Please output the lines shown below exactly as they appear.

[Records for this task]
########################################
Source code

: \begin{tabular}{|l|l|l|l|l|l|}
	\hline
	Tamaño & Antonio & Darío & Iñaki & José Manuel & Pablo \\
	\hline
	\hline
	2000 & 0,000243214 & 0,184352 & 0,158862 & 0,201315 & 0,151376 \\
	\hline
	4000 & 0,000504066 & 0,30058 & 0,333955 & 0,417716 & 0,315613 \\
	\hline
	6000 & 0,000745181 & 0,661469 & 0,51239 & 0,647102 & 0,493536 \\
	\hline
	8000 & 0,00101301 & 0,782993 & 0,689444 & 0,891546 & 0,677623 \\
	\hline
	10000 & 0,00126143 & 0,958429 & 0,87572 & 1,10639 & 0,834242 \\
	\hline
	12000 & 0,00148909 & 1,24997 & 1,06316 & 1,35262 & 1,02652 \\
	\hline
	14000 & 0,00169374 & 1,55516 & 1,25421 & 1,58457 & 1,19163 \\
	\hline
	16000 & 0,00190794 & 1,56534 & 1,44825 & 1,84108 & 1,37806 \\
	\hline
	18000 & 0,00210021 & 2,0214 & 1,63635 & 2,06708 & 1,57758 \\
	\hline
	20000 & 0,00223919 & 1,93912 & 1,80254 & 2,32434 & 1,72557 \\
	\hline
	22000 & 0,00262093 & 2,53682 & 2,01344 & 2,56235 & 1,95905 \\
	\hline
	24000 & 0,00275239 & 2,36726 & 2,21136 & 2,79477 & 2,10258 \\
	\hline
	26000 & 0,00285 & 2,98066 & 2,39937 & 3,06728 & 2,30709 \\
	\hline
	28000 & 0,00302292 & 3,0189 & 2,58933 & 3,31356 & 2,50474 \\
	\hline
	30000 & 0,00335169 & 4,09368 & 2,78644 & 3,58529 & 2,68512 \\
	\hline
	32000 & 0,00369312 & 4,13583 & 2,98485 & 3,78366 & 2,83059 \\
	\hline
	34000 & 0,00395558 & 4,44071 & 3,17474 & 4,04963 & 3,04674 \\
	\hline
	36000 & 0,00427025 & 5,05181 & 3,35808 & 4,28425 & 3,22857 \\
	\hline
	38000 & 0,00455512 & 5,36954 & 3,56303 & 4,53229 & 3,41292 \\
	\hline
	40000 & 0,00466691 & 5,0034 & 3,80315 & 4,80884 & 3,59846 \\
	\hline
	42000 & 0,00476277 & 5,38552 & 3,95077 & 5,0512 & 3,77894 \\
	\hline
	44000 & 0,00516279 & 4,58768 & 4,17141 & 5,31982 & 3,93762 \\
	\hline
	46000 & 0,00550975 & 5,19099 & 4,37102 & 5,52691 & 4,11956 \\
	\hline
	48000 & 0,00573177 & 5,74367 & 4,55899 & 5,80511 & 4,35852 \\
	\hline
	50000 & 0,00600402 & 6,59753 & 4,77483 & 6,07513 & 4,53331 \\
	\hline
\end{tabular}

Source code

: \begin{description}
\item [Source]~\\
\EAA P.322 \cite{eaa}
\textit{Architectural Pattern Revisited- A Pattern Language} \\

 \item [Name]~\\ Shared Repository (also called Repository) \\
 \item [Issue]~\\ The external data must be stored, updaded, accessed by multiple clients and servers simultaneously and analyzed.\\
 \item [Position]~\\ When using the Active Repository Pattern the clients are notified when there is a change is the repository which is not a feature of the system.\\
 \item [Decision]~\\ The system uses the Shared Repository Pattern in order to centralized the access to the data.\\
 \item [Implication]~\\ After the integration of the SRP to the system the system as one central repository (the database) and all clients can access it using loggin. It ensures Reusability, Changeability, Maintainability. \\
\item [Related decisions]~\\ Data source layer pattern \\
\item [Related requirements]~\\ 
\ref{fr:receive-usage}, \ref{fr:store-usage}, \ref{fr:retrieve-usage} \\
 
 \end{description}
########################################
[Response to this task]
Source code

: \begin{tabular}{|l|l|l|l|l|l|}
	\hline
	Tamaño & Antonio & Darío & Iñaki & José Manuel & Pablo \\
	\hline
	\hline
	2000 & 0,000243214 & 0,184352 & 0,158862 & 0,201315 & 0,151376 \\
	\hline
	4000 & 0,000504066 & 0,30058 & 0,333955 & 0,417716 & 0,315613 \\
	\hline
	6000 & 0,000745181 & 0,661469 & 0,51239 & 0,647102 & 0,493536 \\
	\hline
	8000 & 0,00101301 & 0,782993 & 0,689444 & 0,891546 & 0,677623 \\
	\hline
	10000 & 0,00126143 & 0,958429 & 0,87572 & 1,10639 & 0,834242 \\
	\hline
	12000 & 0,00148909 & 1,24997 & 1,06316 & 1,35262 & 1,02652 \\
	\hline
	14000 & 0,00169374 & 1,55516 & 1,25421 & 1,58457 & 1,19163 \\
	\hline
	16000 & 0,00190794 & 1,56534 & 1,44825 & 1,84108 & 1,37806 \\
	\hline
	18000 & 0,00210021 & 2,0214 & 1,63635 & 2,06708 & 1,57758 \\
	\hline
	20000 & 0,00223919 & 1,93912 & 1,80254 & 2,32434 & 1,72557 \\
	\hline
	22000 & 0,00262093 & 2,53682 & 2,01344 & 2,56235 & 1,95905 \\
	\hline
	24000 & 0,00275239 & 2,36726 & 2,21136 & 2,79477 & 2,10258 \\
	\hline
	26000 & 0,00285 & 2,98066 & 2,39937 & 3,06728 & 2,30709 \\
	\hline
	28000 & 0,00302292 & 3,0189 & 2,58933 & 3,31356 & 2,50474 \\
	\hline
	30000 & 0,00335169 & 4,09368 & 2,78644 & 3,58529 & 2,68512 \\
	\hline
	32000 & 0,00369312 & 4,13583 & 2,98485 & 3,78366 & 2,83059 \\
	\hline
	34000 & 0,00395558 & 4,44071 & 3,17474 & 4,04963 & 3,04674 \\
	\hline
	36000 & 0,00427025 & 5,05181 & 3,35808 & 4,28425 & 3,22857 \\
	\hline
	38000 & 0,00455512 & 5,36954 & 3,56303 & 4,53229 & 3,41292 \\
	\hline
	40000 & 0,00466691 & 5,0034 & 3,80315 & 4,80884 & 3,59846 \\
	\hline
	42000 & 0,00476277 & 5,38552 & 3,95077 & 5,0512 & 3,77894 \\
	\hline
	44000 & 0,00516279 & 4,58768 & 4,17141 & 5,31982 & 3,93762 \\
	\hline
	46000 & 0,00550975 & 5,19099 & 4,37102 & 5,52691 & 4,11956 \\
	\hline
	48000 & 0,00573177 & 5,74367 & 4,55899 & 5,80511 & 4,35852 \\
	\hline
	50000 & 0,00600402 & 6,59753 & 4,77483 & 6,07513 & 4,53331 \\
	\hline
\end{tabular}

Source code

: \begin{description}
\item [Source]~\\
\EAA P.322 \cite{eaa}
\textit{Architectural Pattern Revisited- A Pattern Language} \\

 \item [Name]~\\ Shared Repository (also called Repository) \\
 \item [Issue]~\\ The external data must be stored, updaded, accessed by multiple clients and servers simultaneously and analyzed.\\
 \item [Position]~\\ When using the Active Repository Pattern the clients are notified when there is a change is the repository which is not a feature of the system.\\
 \item [Decision]~\\ The system uses the Shared Repository Pattern in order to centralized the access to the data.\\
 \item [Implication]~\\ After the integration of the SRP to the system the system as one central repository (the database) and all clients can access it using loggin. It ensures Reusability, Changeability, Maintainability. \\
\item [Related decisions]~\\ Data source layer pattern \\
\item [Related requirements]~\\ 
\ref{fr:receive-usage}, \ref{fr:store-usage}, \ref{fr:retrieve-usage} \\
 
 \end{description}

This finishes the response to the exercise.